╭─ Records shown
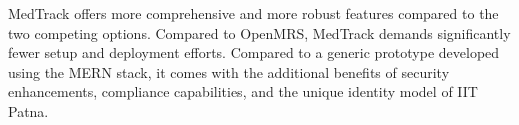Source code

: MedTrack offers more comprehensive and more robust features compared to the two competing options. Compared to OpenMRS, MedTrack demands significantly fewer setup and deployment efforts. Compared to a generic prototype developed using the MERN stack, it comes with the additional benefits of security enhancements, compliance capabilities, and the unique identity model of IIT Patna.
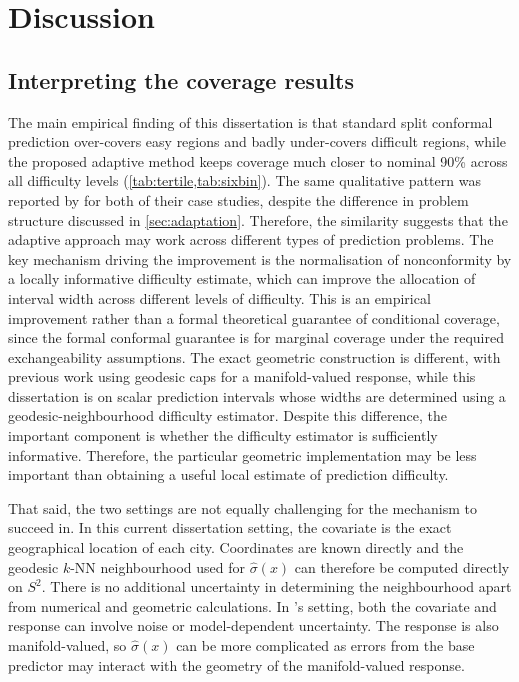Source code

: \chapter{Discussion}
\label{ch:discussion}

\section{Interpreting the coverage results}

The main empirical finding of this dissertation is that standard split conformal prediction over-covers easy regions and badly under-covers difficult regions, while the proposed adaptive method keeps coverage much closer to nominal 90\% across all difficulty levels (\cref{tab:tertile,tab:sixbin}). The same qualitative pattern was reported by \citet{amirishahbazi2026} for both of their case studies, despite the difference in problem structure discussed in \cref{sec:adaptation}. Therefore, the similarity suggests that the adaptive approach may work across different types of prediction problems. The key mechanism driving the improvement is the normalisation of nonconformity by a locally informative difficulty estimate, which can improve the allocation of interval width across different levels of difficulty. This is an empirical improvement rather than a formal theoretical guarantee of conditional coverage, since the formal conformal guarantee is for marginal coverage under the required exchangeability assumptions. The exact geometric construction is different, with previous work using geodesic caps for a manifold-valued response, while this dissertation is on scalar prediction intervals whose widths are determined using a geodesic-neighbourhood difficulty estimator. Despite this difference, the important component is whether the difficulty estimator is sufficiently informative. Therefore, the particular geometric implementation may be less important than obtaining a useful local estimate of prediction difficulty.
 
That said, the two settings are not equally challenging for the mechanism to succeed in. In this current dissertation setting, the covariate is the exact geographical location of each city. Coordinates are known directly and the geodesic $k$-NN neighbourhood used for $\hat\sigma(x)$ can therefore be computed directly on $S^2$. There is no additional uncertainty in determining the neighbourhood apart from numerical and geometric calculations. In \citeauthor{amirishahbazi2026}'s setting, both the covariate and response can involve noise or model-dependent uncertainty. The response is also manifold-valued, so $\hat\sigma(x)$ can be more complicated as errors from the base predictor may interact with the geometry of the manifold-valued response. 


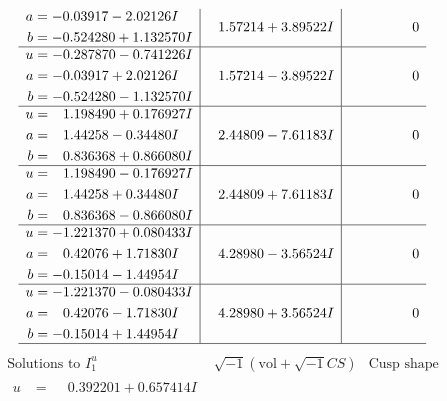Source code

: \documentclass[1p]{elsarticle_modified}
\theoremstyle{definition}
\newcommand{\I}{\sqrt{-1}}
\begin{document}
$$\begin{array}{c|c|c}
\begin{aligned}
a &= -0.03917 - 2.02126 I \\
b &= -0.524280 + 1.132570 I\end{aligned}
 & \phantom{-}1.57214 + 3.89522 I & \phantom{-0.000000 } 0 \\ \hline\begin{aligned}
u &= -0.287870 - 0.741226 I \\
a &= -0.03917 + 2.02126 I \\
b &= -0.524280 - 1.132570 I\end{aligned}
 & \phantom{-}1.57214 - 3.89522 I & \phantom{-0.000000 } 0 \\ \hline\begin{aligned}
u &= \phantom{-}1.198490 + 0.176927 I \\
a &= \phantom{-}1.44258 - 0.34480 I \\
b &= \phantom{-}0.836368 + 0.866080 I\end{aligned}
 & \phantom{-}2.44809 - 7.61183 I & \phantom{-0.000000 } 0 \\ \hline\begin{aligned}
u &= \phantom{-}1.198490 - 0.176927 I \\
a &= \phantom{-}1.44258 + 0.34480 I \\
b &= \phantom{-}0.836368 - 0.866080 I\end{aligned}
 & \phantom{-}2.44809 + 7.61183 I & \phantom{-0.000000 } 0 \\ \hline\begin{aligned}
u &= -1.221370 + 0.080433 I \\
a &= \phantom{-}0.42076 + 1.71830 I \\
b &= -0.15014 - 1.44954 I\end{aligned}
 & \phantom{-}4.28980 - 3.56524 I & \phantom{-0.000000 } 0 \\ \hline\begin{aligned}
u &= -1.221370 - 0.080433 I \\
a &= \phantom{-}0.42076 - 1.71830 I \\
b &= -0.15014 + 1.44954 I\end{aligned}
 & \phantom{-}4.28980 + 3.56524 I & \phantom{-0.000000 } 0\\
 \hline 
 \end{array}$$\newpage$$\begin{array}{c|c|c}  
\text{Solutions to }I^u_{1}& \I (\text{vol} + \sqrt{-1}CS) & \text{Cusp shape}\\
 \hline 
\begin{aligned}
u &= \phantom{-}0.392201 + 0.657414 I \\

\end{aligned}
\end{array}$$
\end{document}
╰─
╭─ Records shown
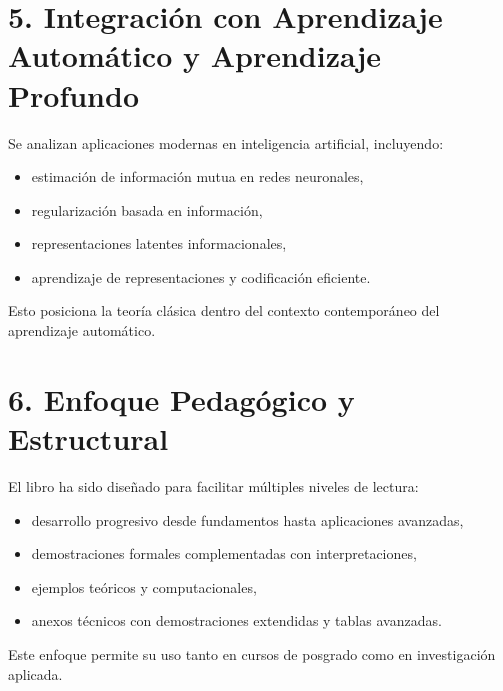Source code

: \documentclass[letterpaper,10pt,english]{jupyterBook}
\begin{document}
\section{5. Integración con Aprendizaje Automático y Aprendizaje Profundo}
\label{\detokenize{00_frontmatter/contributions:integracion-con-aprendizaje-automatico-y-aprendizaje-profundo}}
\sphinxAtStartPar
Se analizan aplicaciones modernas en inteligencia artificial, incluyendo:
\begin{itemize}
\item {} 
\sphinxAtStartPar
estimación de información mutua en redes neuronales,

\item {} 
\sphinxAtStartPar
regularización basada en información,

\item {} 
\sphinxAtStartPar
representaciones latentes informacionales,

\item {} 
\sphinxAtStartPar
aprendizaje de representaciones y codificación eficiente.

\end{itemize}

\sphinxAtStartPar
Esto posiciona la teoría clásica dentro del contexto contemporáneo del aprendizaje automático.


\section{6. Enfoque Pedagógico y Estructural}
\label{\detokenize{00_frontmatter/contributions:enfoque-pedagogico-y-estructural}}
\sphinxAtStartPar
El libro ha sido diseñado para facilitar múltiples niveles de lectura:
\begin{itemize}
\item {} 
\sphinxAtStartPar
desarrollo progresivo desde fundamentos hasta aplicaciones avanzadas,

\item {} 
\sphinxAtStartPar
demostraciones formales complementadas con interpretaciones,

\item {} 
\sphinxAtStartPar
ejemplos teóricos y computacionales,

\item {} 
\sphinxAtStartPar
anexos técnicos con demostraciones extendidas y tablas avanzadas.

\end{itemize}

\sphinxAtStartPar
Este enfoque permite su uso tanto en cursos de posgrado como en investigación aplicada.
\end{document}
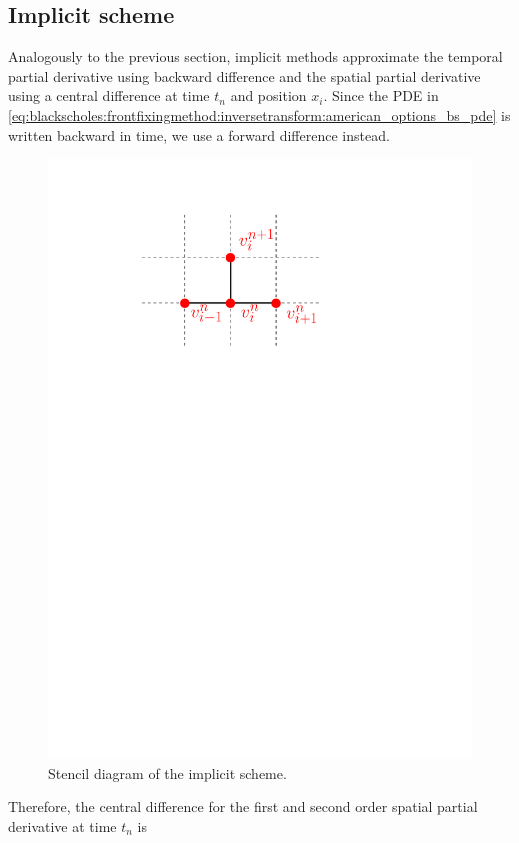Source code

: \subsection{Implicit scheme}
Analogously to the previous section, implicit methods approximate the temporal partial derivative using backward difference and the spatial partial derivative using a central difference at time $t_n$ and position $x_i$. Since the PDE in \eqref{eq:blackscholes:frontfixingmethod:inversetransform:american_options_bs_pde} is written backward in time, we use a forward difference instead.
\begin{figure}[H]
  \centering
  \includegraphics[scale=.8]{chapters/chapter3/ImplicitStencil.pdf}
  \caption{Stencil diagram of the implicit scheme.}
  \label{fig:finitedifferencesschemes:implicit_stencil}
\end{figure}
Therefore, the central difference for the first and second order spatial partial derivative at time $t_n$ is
╰─
What you need to do
Please give the number of lines with "contributions" in the entries above, and write no other text.

Result of the exercise
2